Day 2: T-Shirt Yarn

Standard

Supplies: Old t-shirts, scissors, dye (optional), bandaids

Time: About 20 minutes per shirt.  Not bad!

Back in March I screen printed a bunch of t-shirts for the film Zielinski.  Most of them worked out nicely, but there were a few that had little spots of ink where they didn’t belong.  So those poor shirts have been stashed away waiting to be turned into something else.

Shirt pile

Some of them had spots on the sleeves and collars, so I put those aside to be made into bags and whatnot at a later date.  The ones with spots and stains on the bottom half of the shirt, however, will be turned into… T-SHIRT YARN!  I read about t-shirt yarn several months ago and was fascinated, yet skeptical.  But now that I’ve made the yarn I’m really excited to use it (I have something in mind for Friday or Saturday).

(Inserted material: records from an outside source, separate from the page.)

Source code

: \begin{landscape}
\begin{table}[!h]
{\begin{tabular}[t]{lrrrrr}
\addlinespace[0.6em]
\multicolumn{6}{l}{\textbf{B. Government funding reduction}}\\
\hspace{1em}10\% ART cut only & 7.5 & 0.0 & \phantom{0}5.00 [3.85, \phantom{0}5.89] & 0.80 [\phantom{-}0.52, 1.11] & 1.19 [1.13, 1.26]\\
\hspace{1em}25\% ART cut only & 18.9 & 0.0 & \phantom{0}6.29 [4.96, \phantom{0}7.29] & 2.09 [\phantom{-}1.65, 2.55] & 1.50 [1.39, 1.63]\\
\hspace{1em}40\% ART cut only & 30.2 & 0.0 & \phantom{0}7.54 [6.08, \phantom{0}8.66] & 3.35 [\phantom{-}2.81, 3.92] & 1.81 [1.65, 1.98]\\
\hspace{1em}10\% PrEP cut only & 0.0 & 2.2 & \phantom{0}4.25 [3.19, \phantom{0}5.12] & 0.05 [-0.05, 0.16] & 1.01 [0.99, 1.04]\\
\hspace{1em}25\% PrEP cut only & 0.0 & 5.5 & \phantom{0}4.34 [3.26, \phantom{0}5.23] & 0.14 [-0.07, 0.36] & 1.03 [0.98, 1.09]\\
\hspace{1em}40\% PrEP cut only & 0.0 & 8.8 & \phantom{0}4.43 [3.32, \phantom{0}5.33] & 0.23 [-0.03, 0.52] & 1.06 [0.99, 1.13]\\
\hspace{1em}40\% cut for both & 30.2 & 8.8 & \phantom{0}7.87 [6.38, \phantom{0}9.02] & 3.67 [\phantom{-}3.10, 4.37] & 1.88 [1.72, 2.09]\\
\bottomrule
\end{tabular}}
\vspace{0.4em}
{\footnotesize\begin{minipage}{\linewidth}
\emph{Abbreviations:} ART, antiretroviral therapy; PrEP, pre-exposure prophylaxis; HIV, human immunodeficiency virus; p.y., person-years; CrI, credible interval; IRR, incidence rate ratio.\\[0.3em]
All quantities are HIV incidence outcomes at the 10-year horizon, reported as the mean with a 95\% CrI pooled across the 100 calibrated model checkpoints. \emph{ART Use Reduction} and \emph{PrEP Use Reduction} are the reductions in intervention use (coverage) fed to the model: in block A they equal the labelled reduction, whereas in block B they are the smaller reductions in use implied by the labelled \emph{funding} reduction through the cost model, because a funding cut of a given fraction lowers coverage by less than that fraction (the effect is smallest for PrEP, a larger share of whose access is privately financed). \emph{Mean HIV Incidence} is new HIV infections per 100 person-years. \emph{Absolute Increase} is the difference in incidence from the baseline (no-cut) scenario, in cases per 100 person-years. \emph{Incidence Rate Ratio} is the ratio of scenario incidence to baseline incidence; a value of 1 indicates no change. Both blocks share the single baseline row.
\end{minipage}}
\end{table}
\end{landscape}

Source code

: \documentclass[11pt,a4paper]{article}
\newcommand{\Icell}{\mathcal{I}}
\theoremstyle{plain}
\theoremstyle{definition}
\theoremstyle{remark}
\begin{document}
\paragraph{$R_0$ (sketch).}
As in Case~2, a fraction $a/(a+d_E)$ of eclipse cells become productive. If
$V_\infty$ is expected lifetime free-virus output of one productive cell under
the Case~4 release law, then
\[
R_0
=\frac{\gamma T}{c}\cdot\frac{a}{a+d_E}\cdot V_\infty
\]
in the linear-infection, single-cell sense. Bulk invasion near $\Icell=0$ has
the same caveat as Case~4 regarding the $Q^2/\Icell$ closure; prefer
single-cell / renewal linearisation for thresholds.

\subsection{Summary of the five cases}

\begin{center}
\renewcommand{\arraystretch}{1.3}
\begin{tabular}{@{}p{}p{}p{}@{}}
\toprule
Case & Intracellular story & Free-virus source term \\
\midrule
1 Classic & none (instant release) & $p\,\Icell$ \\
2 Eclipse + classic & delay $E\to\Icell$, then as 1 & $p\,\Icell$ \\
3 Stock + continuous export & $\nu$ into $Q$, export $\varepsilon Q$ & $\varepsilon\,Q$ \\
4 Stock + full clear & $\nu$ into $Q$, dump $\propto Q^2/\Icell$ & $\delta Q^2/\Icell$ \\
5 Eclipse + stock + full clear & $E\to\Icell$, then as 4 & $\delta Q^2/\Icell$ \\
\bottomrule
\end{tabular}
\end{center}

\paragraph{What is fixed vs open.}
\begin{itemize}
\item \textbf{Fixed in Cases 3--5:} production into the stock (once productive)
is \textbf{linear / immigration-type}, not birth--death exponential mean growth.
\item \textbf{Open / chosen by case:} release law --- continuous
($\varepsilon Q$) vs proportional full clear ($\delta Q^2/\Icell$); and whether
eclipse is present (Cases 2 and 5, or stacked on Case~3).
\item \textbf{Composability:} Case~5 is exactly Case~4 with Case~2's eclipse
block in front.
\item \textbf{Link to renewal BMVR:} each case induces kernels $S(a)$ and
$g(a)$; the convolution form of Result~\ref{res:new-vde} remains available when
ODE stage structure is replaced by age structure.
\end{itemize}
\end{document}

All the tutorials I looked at used colorful shirts and I really like how they turned out.  Since I only had white shirts I decided to dye them to make them pretty.  I started the process last night.  Since I didn’t need the whole shirt for the yarn I decided to cut before coloring.

Ready for cutting

I’ll link you to the better illustrated tutorial I used at the end of the post, but here’s my little run down for you.  Start with your shirt laid out nice and flat with the hems lined up as much as possible.  You’ll only need the bottom part of the shirt, so cut a straight line right below the arms, so you’re left with a tube of shirt.

pretty!

Dying fabric is pretty simple.  Just fill a pot (hopefully bigger than my sad little saucepans) with water and a little salt.

Glug, glug, glug.

Once the water comes to a boil add the dye.  I used liquid Rit, which I didn’t know existed until earlier this year.  It’s awesome!  Use a chopstick or a wooden spoon that you don’t mind turning colors to swirl the dye around a bit.  Then add the fabric and stir it around a little.  You might have to turn the heat down a couple notches if it starts spitting colored water everywhere.

Yellow and blue

So, the process has a tendency to be a tiny bit messy, but hopefully you can avoid this:

How?

In a manner I’m not totally sure of I dumped about half the bottle of blue dye all over the kitchen.  I was just setting the bottle on the counter when it literally leaped out of my hand and threw itself everywhere!  Luckily, I was able to get it cleaned up with my now blue tea towels and some 409.  The curious cat was less than helpful.

giddy-up 409!

Unfortunately, I think I’ll have to dye my robe blue soon.

Good thing those pants are plaid.

I did this whole process last night so I wouldn’t have to pay for the dryer.  I made a little clothes line on my balcony and let the shirts dry overnight.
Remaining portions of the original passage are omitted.